The dynamism that animates any institution is dependent upon participation which is best achieved through broadly distributed authority, and the most vital institutions have more people making decisions and contributing to the general welfare in a meaningful way. Humans evolved in closely knit groups with dispersed authority. After the family, the most significant institution for most of human existence was the hunter-gatherer clan, and the most remarkable characteristic they shared, according to the anthropologist Robert Bellah, is how egalitarian they were. This is surprising because our nearest relatives are more despotic than egalitarian.  Chimpanzees live in hierarchies that rank individuals from the strongest to the weakest with adult males above females. In his book, Religion in Human Evolution, Bellah asserts that humans have the same propensity for dominance, but our species took a very different route to reproductive success by evolving in a social order, the nuclear family, unknown to other primates. Nuclear families were possible because coalitions were formed to prevent individuals or small groups from dominating the majority. With dominant males prohibited from monopolizing women, it became possible for monogamous couples and their mutual nurturance of children to become the cornerstone of clan life. However, hunter-gatherer clans required constant policing and social pressures to deter self-aggrandizing tendencies. Extended relationships between families built on kinship ties and religious rituals continuously reasserted equality and prevented dominant males from endangering the community. 

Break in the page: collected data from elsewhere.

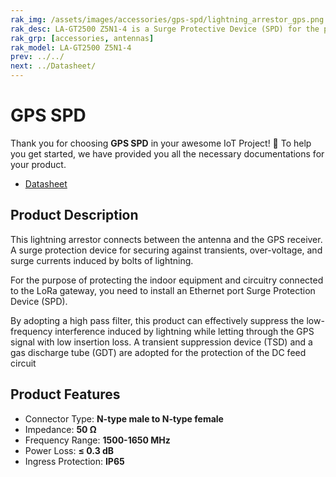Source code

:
 ```yaml
---
rak_img: /assets/images/accessories/gps-spd/lightning_arrestor_gps.png
rak_desc: LA-GT2500 Z5N1-4 is a Surge Protective Device (SPD) for the protection of the transceiver against over-voltage and surge current induced by lightning.
rak_grp: [accessories, antennas]
rak_model: LA-GT2500 Z5N1-4
prev: ../../
next: ../Datasheet/
---
```


# GPS SPD

Thank you for choosing **GPS SPD** in your awesome IoT Project! 🎉 To help you get started, we have provided you all the necessary documentations for your product.

* [Datasheet](../Datasheet/)

## Product Description

This lightning arrestor connects between the antenna and the GPS receiver. A surge protection device for securing against transients, over-voltage, and surge currents induced by bolts of lightning.

For the purpose of protecting the indoor equipment and circuitry connected to the LoRa gateway, you need to install an Ethernet port Surge Protection Device (SPD).

By adopting a high pass filter, this product can effectively suppress the low-frequency interference induced by lightning while letting through the GPS signal with low insertion loss. A transient suppression device (TSD) and a gas discharge tube (GDT) are adopted for the protection of the DC feed circuit

## Product Features

- Connector Type: **N-type male to N-type female**
- Impedance: **50&nbsp;Ω**
- Frequency Range: **1500-1650&nbsp;MHz**
- Power Loss: **≤ 0.3&nbsp;dB**
- Ingress Protection: **IP65**


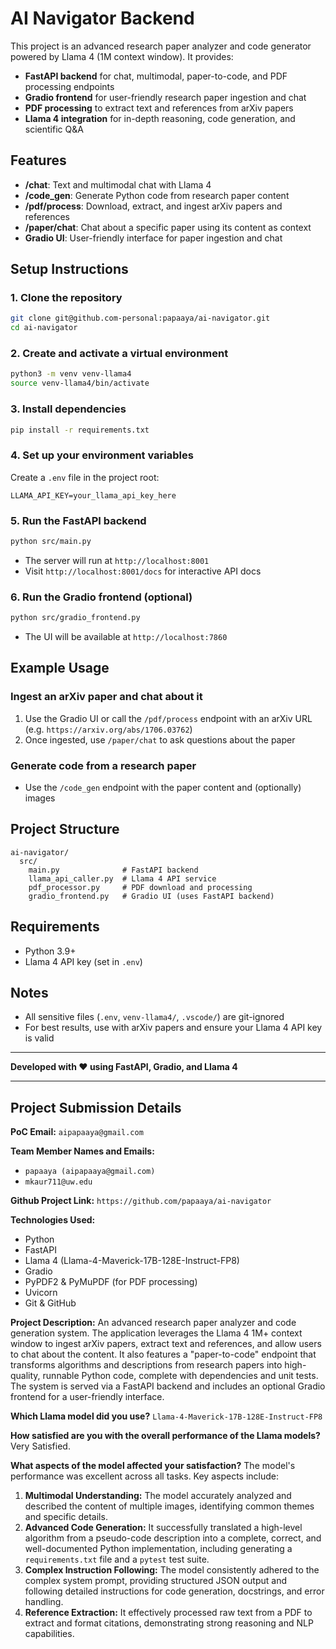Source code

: # AI Navigator Backend

This project is an advanced research paper analyzer and code generator powered by Llama 4 (1M context window). It provides:
- **FastAPI backend** for chat, multimodal, paper-to-code, and PDF processing endpoints
- **Gradio frontend** for user-friendly research paper ingestion and chat
- **PDF processing** to extract text and references from arXiv papers
- **Llama 4 integration** for in-depth reasoning, code generation, and scientific Q&A

## Features
- **/chat**: Text and multimodal chat with Llama 4
- **/code_gen**: Generate Python code from research paper content
- **/pdf/process**: Download, extract, and ingest arXiv papers and references
- **/paper/chat**: Chat about a specific paper using its content as context
- **Gradio UI**: User-friendly interface for paper ingestion and chat

## Setup Instructions

### 1. Clone the repository
```sh
git clone git@github.com-personal:papaaya/ai-navigator.git
cd ai-navigator
```

### 2. Create and activate a virtual environment
```sh
python3 -m venv venv-llama4
source venv-llama4/bin/activate
```

### 3. Install dependencies
```sh
pip install -r requirements.txt
```

### 4. Set up your environment variables
Create a `.env` file in the project root:
```
LLAMA_API_KEY=your_llama_api_key_here
```

### 5. Run the FastAPI backend
```sh
python src/main.py
```
- The server will run at `http://localhost:8001`
- Visit `http://localhost:8001/docs` for interactive API docs

### 6. Run the Gradio frontend (optional)
```sh
python src/gradio_frontend.py
```
- The UI will be available at `http://localhost:7860`

## Example Usage

### Ingest an arXiv paper and chat about it
1. Use the Gradio UI or call the `/pdf/process` endpoint with an arXiv URL (e.g. `https://arxiv.org/abs/1706.03762`)
2. Once ingested, use `/paper/chat` to ask questions about the paper

### Generate code from a research paper
- Use the `/code_gen` endpoint with the paper content and (optionally) images

## Project Structure
```
ai-navigator/
  src/
    main.py              # FastAPI backend
    llama_api_caller.py  # Llama 4 API service
    pdf_processor.py     # PDF download and processing
    gradio_frontend.py   # Gradio UI (uses FastAPI backend)
```

## Requirements
- Python 3.9+
- Llama 4 API key (set in `.env`)

## Notes
- All sensitive files (`.env`, `venv-llama4/`, `.vscode/`) are git-ignored
- For best results, use with arXiv papers and ensure your Llama 4 API key is valid

---

**Developed with ❤️ using FastAPI, Gradio, and Llama 4**

---

## Project Submission Details

**PoC Email:**
`aipapaaya@gmail.com`

**Team Member Names and Emails:**
- `papaaya (aipapaaya@gmail.com)`
- `mkaur711@uw.edu`

**Github Project Link:**
`https://github.com/papaaya/ai-navigator`

**Technologies Used:**
- Python
- FastAPI
- Llama 4 (Llama-4-Maverick-17B-128E-Instruct-FP8)
- Gradio
- PyPDF2 & PyMuPDF (for PDF processing)
- Uvicorn
- Git & GitHub

**Project Description:**
An advanced research paper analyzer and code generation system. The application leverages the Llama 4 1M+ context window to ingest arXiv papers, extract text and references, and allow users to chat about the content. It also features a "paper-to-code" endpoint that transforms algorithms and descriptions from research papers into high-quality, runnable Python code, complete with dependencies and unit tests. The system is served via a FastAPI backend and includes an optional Gradio frontend for a user-friendly interface.

**Which Llama model did you use?**
`Llama-4-Maverick-17B-128E-Instruct-FP8`

**How satisfied are you with the overall performance of the Llama models?**
Very Satisfied.

**What aspects of the model affected your satisfaction?**
The model's performance was excellent across all tasks. Key aspects include:
1.  **Multimodal Understanding:** The model accurately analyzed and described the content of multiple images, identifying common themes and specific details.
2.  **Advanced Code Generation:** It successfully translated a high-level algorithm from a pseudo-code description into a complete, correct, and well-documented Python implementation, including generating a `requirements.txt` file and a `pytest` test suite.
3.  **Complex Instruction Following:** The model consistently adhered to the complex system prompt, providing structured JSON output and following detailed instructions for code generation, docstrings, and error handling.
4.  **Reference Extraction:** It effectively processed raw text from a PDF to extract and format citations, demonstrating strong reasoning and NLP capabilities.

We may have recently gained more equality than individuals had in hunter-gatherer groups, but our modern equality is based on autonomy rather than participation. As the scale of society dramatically increased during the last two centuries, institutions were not able to successfully adapt. Friedrich Engels famously described life in London as being like a world of autonomous atoms where people do not even make eye contact in the congested streets: “The brutal indifference, the unfeeling isolation of each in his private interest becomes the more repellent and offensive, the more these individuals are crowded together.” Life for the average person is materially easier than in Engels’s day, but just as alienating. As markets and technology evolved and became more efficient, the vitality of communities and neighborhoods has been supplanted by the large institutions– corporate, governmental, professional, nonprofit, and academic entities– that employ most people. Our present lack of community leaves us incomplete. It runs contrary to the overwhelming portion of human existence in which the scale of life and the immediacy of shared endeavors bound communities into closer union. Large institutions limit the spontaneous cooperation and reciprocity that enliven relationships and engender creativity. They approach the human condition as a series of problems to be solved and discount the satisfaction that can only be gained through relatedness and community. They rely on performance-based measures, but within our personal lives there is an immediacy and a trust that allow local associations to operate with more life-affirming communal values. In their visionary book, The Abundant Community, John McKnight and Peter Block describe a communal culture where everything is personal. Neighbors know each other by name and are valued for their talents even as weaknesses are acknowledged. There is creativity and spontaneity. Tragedy is mourned and faced communally. In the abundant community, families and neighborhoods have reclaimed responsibility for children, health, safety, the local environment, and economic security.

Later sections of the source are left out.